Mi piace un po’ tutto, ovviamente però la mia attività primaria è quella dell’attrice. Lo faccio da quando avevo 14 anni, è diventata parte di me. Il teatro ti da la possibilità di utilizzare corpo, cuore e mente a 360°. Ovviamente mi piacciono anche gli altri ambiti, cantare, ballare, sono anche regista e quindi mi piace anche dirigere gli altri attori, insegnare… Mi piace un po’ tutto, ecco, però fondamentalmente la mia passione principale, senza la quale non potrei sopravvivere, è proprio la recitazione. Ti da anche modo di sfogare le tensioni quotidiane, ed è un lavoro di fino. La recitazione ha della basi molto solide. E’ come un palazzo che dev’essere costruito, bisogna studiare attentamente le fondamenta prima di costruirlo passo dopo passo.
- Sappiamo che hai frequentato diversi stage a Londra, e sei per di più laureata alla Link Academy, puoi dirci cosa manca all’industria dello spettacolo italiana per arrivare a livelli di quello inglese?

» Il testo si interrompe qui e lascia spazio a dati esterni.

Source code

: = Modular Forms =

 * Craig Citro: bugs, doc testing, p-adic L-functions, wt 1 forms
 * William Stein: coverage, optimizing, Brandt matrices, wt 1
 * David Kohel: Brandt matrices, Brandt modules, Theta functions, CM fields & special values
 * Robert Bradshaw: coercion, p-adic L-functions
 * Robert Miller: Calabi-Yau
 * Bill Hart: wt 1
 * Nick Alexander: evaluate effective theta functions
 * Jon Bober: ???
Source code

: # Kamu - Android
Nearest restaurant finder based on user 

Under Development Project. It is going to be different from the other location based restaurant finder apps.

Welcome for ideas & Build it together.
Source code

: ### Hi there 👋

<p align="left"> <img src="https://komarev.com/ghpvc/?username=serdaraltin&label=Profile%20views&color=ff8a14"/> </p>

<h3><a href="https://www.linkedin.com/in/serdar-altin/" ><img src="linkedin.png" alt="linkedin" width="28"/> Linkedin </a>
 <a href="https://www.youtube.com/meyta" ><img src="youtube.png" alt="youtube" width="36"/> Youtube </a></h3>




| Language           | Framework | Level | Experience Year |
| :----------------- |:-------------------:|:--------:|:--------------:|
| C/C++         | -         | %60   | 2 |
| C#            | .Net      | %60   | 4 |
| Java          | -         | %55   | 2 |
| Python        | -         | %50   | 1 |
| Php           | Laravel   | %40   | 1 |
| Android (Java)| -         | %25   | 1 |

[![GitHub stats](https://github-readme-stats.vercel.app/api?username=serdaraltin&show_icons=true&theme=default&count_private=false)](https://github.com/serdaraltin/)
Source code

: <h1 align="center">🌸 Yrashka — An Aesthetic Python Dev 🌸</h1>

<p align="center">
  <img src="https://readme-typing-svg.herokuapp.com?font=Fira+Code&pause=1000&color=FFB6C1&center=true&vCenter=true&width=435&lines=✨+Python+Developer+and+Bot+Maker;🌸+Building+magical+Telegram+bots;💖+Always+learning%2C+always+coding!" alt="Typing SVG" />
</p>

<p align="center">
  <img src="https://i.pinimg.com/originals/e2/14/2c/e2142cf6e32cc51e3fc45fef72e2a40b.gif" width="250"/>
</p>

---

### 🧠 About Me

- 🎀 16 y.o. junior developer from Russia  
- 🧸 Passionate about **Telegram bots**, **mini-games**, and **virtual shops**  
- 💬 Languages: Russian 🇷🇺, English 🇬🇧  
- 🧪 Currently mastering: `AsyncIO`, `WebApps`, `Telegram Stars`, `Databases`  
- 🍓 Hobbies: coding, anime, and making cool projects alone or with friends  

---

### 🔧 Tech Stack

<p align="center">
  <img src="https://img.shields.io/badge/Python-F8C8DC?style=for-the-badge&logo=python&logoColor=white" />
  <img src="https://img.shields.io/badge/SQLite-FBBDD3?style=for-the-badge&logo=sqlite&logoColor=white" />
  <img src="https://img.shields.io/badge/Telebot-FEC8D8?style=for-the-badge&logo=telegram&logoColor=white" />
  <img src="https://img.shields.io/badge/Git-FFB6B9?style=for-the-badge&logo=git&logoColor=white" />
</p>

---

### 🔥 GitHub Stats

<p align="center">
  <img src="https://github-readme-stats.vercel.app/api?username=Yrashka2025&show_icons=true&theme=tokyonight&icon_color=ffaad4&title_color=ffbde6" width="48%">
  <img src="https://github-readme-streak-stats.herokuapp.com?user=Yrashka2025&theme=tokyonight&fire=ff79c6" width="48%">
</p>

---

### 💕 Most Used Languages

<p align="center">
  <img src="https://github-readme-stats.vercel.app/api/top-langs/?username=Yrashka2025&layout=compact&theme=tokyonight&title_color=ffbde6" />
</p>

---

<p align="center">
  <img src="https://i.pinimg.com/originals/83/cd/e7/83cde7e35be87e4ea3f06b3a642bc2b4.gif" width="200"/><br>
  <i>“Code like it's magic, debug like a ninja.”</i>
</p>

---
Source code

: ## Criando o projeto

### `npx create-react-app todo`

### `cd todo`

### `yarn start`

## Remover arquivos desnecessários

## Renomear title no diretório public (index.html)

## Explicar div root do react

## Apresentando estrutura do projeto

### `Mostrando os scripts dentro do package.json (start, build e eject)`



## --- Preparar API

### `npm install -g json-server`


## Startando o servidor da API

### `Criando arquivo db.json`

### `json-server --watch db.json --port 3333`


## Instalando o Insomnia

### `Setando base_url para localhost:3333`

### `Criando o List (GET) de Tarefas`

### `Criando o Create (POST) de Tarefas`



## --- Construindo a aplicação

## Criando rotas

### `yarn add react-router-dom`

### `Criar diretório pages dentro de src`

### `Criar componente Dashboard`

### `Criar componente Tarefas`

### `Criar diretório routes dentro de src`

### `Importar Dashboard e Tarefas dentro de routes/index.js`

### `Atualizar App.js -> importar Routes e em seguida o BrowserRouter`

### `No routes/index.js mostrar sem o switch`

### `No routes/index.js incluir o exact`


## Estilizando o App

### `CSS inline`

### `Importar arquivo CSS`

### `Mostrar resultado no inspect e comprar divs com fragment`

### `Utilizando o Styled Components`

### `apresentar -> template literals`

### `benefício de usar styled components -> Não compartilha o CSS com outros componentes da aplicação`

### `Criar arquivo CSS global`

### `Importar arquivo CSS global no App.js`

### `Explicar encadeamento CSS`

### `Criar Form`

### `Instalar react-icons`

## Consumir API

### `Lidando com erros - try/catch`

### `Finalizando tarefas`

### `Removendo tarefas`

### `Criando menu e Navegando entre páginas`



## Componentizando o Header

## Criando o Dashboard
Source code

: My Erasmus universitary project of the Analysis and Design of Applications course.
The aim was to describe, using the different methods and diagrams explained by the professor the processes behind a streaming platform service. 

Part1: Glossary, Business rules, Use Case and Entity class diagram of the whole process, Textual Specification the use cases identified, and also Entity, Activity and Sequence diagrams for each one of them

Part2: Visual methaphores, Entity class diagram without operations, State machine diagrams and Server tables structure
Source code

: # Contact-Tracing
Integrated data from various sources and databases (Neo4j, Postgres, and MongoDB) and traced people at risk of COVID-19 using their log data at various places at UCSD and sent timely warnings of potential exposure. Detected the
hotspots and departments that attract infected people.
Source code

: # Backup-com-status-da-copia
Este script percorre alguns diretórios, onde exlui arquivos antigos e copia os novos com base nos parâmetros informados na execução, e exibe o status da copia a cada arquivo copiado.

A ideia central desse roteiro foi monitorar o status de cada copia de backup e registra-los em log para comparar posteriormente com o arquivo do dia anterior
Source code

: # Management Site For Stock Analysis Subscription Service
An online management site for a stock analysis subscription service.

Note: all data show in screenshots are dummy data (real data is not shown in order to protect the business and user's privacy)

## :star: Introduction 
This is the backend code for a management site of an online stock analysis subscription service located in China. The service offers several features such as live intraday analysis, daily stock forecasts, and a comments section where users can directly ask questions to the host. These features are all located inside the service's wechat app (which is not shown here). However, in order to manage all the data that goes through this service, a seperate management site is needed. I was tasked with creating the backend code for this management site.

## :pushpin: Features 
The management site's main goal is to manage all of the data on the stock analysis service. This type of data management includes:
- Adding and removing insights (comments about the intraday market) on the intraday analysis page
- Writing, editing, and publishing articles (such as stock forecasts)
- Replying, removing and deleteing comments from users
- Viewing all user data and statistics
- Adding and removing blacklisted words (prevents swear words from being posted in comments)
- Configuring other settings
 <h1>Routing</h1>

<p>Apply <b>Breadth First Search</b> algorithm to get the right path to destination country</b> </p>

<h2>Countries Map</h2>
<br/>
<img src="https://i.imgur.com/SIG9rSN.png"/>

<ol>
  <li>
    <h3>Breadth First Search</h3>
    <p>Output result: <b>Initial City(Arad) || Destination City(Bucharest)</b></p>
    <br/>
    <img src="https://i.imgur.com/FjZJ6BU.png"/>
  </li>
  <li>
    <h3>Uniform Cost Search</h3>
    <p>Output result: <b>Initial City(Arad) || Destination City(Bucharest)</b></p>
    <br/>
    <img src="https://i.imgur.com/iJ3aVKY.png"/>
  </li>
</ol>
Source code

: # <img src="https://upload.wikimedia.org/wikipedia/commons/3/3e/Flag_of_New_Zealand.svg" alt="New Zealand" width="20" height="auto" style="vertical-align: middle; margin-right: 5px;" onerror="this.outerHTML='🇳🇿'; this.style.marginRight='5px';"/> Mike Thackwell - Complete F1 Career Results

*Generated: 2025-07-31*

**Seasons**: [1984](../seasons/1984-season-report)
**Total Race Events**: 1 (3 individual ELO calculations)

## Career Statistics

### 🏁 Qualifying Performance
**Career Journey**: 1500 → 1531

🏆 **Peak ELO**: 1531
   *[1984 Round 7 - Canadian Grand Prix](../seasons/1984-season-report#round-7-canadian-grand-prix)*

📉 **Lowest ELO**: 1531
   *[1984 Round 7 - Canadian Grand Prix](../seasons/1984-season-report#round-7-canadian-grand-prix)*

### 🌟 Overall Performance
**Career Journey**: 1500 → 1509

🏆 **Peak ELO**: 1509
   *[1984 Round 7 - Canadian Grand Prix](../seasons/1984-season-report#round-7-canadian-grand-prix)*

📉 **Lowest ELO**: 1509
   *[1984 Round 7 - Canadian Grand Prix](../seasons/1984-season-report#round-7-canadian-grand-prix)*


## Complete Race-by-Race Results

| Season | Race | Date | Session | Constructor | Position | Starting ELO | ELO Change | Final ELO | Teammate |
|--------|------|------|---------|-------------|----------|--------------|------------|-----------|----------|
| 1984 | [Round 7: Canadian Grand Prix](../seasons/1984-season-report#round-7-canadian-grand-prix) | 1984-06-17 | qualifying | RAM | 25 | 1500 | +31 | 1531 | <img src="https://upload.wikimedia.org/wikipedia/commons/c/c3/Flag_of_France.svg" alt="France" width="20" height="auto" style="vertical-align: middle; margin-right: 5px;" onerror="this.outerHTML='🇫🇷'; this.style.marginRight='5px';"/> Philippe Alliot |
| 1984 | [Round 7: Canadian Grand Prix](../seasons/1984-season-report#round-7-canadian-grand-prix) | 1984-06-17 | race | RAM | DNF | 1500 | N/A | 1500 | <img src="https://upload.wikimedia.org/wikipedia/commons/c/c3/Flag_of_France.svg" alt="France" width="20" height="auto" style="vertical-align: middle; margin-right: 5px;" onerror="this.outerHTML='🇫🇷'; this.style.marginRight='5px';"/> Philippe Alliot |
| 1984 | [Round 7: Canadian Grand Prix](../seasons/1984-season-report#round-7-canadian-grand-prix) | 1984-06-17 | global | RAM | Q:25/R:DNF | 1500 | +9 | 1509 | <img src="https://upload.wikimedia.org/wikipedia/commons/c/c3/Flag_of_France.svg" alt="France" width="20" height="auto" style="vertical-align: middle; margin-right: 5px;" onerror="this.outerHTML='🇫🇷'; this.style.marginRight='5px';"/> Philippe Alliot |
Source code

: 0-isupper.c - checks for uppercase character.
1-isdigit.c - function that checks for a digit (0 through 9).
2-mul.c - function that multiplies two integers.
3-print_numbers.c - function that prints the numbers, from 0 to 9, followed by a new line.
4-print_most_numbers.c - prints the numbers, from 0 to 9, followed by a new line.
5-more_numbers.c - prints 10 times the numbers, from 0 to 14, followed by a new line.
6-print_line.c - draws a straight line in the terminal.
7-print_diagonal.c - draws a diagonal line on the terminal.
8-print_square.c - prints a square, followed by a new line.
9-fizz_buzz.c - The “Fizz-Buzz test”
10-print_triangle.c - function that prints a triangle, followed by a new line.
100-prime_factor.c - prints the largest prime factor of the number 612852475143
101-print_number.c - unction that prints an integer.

(ride) Potremmo parlare per tre giorni di questo argomento! La mancanza più evidente dell’italia rispetto all’Inghilterra è, da un certo punto di vista, la professionalità. Nel senso che, come dicevamo prima nel paragone tra la recitazione e la costruzione di un palazzo, ci vogliono delle basi. Se un architetto deve costruire un palazzo, deve sapere esattamente come progettarlo, se un medico deve fare un’operazione chirurgica deve sapere esattamente come farla, non si sveglia la mattina dicendo “Oggi voglio fare il medico perché ho il talento”. No, il talento senz’altro è importante, anzi, indispensabile. Ma ci vuole uno studio approfondito sui dei principi del teatro, della recitazione ma anche del cinema, della storia, del doppiaggio… Spesso, per quanto riguarda soprattutto per quanto riguarda il cinema, ci facciamo abbagliare dai Talent. Persone che vengono da altri ambiti vengono inserite nello showbusiness italiano perché portano ascolti, e pubblico. E’ un discorso che per certi versi potrebbe anche funzionare – per la produzione il pubblico è indispensabile – ma è molto rischioso, perché quello che si tende a fare è sminuire la professionalità di quello che ha studiato per fare l’attore. A Londra esiste un sindacato dello spettacolo al quale per accedere devi avere determinati requisiti: una formazione, dei credits. In Italia non esiste una cosa del genere. Se una soubrette un giorno decide di fare l’attrice, in Italia le si spalancano le porte. E’ un peccato, perché d’altro canto, rispetto all’Inghilterra noi Italiani siamo degli istrioni, persone di cuore che mettono il 100% della loro anima in quello che fanno. Se noi riuscissimo a meccanizzare questo nostro “talento”, questo nostro avere il “cuore caldo”, potremmo addirittura surclassare l’industria cinematografica americana e inglese. Dovremmo avere un po’ più di coraggio. Soprattutto i produttori, nel cercare la qualità e non solamente il pubblico.
Ringraziamo Massimo e Annabella per la loro disponibilità e sperando di avervi ancora tra le pagine di Newsgo.